**What you should do:**
Search the entries for the word "lowercase". Copy each line in which it is found.

(Records from a data source)
>>>>>

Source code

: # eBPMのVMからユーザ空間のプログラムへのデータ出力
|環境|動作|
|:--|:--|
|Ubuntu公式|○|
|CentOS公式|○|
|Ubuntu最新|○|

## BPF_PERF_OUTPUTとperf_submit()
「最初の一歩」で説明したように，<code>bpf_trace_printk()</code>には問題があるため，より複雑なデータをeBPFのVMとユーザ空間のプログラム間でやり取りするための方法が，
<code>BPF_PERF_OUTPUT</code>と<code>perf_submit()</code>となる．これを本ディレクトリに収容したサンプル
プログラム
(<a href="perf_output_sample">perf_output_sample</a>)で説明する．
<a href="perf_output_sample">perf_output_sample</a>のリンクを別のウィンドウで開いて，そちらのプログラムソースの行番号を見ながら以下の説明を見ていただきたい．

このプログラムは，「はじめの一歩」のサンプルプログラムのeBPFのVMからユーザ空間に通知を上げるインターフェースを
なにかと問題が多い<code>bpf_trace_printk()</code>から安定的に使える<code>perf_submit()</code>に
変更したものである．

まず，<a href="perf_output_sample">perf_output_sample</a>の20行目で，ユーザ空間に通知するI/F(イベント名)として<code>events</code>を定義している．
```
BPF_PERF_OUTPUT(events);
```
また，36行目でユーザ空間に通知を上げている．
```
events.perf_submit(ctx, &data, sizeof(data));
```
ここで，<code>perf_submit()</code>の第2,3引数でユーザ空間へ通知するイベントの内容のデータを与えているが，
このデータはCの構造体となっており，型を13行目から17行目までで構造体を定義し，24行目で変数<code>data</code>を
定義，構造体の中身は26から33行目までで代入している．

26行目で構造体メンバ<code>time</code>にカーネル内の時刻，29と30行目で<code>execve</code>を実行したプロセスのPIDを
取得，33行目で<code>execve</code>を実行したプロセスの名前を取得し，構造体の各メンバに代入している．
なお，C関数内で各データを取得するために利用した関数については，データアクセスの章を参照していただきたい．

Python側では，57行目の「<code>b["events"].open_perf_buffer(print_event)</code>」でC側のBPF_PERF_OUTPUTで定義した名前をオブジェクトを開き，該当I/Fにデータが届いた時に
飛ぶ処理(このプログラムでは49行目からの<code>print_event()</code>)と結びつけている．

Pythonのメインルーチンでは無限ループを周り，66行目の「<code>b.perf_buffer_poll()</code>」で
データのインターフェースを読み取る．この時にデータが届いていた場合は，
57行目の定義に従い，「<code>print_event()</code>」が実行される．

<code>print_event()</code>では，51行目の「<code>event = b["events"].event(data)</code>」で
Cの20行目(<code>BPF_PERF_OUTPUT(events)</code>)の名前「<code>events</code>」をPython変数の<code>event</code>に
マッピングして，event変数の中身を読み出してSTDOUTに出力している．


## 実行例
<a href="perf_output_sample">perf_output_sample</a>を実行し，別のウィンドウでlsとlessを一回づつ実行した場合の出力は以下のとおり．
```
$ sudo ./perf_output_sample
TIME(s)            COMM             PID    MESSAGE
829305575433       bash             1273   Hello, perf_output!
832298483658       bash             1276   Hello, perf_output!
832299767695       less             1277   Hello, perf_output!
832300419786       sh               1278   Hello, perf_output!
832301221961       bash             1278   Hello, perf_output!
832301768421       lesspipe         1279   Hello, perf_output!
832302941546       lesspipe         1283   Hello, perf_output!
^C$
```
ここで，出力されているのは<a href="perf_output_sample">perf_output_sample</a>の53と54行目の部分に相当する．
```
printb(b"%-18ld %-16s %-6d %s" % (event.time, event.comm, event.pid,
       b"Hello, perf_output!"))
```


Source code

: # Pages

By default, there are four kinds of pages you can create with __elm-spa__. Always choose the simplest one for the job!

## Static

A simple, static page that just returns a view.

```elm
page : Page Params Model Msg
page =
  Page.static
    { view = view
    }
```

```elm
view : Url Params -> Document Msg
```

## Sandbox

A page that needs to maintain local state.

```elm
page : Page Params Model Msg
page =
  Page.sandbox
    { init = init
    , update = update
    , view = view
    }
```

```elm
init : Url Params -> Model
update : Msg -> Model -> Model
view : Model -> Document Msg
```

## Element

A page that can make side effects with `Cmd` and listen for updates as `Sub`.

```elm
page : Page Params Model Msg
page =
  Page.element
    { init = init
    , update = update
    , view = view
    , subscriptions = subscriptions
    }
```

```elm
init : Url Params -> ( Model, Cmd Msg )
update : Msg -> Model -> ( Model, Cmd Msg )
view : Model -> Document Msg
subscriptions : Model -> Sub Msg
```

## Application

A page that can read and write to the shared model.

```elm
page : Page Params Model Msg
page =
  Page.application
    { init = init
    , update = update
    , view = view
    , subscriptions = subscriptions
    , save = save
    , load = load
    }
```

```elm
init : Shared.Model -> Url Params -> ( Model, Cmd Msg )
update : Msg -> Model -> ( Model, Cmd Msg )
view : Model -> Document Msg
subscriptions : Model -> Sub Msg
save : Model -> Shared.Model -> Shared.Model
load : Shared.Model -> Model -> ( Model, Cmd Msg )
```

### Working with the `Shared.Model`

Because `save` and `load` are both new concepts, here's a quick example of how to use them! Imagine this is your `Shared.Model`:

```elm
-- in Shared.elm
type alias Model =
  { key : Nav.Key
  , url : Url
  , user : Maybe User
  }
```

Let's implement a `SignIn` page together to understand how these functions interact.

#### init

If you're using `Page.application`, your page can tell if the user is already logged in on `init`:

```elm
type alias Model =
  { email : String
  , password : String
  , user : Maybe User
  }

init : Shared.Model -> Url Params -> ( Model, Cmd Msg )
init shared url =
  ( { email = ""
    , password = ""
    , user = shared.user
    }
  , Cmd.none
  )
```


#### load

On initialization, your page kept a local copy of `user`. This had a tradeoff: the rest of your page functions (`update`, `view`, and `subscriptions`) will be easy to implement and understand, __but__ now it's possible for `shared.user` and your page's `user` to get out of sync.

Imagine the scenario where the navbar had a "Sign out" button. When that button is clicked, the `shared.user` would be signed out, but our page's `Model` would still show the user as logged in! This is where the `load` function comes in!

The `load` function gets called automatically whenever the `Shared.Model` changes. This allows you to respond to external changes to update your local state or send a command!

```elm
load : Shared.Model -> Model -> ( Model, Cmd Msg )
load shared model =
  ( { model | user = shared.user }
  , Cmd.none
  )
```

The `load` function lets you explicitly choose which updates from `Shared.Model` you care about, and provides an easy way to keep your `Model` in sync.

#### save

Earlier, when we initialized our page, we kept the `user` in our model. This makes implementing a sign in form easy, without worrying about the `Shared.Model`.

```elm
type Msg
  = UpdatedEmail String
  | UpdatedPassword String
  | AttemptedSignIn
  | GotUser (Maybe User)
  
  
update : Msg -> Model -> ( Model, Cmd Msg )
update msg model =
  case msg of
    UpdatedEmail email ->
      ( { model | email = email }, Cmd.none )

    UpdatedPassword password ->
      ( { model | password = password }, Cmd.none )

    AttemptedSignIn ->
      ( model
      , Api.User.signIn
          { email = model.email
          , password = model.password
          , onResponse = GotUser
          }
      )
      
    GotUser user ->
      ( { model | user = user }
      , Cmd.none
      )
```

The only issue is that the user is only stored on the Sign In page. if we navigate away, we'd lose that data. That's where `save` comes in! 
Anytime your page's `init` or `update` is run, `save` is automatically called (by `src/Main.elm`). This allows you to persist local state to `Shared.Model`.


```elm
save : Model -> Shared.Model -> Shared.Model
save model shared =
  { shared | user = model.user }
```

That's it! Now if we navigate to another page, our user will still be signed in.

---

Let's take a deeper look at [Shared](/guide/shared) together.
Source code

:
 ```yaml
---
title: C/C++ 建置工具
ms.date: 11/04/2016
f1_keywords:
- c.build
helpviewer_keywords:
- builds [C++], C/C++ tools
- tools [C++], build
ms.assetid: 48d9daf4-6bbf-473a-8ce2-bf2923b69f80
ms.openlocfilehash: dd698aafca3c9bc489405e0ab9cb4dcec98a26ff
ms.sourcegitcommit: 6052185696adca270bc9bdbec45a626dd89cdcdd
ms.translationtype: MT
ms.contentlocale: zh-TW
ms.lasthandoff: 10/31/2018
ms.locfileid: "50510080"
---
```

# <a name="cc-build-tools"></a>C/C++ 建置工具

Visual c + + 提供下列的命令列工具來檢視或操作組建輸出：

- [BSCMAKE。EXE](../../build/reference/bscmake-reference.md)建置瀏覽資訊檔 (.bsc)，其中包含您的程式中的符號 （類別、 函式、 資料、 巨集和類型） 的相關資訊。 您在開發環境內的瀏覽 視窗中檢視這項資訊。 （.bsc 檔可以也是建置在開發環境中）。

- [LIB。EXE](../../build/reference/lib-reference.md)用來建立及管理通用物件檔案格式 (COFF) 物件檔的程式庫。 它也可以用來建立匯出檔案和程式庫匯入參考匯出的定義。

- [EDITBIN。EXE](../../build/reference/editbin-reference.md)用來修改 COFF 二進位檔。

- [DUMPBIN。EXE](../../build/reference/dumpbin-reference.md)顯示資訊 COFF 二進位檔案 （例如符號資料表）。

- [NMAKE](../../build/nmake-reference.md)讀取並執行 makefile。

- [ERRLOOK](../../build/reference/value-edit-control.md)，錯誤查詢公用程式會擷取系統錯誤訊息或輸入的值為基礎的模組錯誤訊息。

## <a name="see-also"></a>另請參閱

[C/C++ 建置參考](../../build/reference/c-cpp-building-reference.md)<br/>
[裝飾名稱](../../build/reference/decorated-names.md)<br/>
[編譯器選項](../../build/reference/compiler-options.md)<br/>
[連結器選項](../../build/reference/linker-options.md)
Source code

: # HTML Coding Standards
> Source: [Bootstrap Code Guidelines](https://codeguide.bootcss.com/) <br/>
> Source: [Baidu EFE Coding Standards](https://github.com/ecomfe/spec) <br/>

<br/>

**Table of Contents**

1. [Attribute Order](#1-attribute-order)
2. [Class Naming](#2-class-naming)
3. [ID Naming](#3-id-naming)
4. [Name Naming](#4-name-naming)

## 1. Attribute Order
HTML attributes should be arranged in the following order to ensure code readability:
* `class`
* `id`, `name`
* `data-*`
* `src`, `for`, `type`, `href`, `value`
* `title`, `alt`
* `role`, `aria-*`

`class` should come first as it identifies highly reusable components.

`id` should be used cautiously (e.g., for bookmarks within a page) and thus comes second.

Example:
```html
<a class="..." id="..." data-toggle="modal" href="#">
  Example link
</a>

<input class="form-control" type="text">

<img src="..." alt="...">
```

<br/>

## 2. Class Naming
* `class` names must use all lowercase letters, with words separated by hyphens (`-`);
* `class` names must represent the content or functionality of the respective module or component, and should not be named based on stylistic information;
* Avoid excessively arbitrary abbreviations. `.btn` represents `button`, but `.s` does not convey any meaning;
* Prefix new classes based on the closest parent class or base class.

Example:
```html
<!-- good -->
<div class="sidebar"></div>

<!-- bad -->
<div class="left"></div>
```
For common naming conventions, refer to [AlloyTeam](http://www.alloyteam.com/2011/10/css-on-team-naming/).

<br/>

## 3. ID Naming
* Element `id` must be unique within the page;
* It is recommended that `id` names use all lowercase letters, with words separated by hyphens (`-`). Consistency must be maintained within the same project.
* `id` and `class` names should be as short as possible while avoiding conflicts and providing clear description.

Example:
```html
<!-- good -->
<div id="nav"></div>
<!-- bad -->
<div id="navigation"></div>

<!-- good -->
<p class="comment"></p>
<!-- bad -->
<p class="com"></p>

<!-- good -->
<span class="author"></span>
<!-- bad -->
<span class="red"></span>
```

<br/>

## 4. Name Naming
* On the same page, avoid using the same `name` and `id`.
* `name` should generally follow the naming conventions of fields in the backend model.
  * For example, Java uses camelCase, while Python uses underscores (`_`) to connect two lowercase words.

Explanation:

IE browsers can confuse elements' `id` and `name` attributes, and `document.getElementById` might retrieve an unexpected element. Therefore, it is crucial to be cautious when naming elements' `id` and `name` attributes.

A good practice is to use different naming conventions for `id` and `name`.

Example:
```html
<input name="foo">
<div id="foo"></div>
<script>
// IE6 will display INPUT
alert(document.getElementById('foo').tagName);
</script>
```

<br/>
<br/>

<<<<<

**The completed task:**
* `class` names must use all lowercase letters, with words separated by hyphens (`-`);
* It is recommended that `id` names use all lowercase letters, with words separated by hyphens (`-`). Consistency must be maintained within the same project.
  * For example, Java uses camelCase, while Python uses underscores (`_`) to connect two lowercase words.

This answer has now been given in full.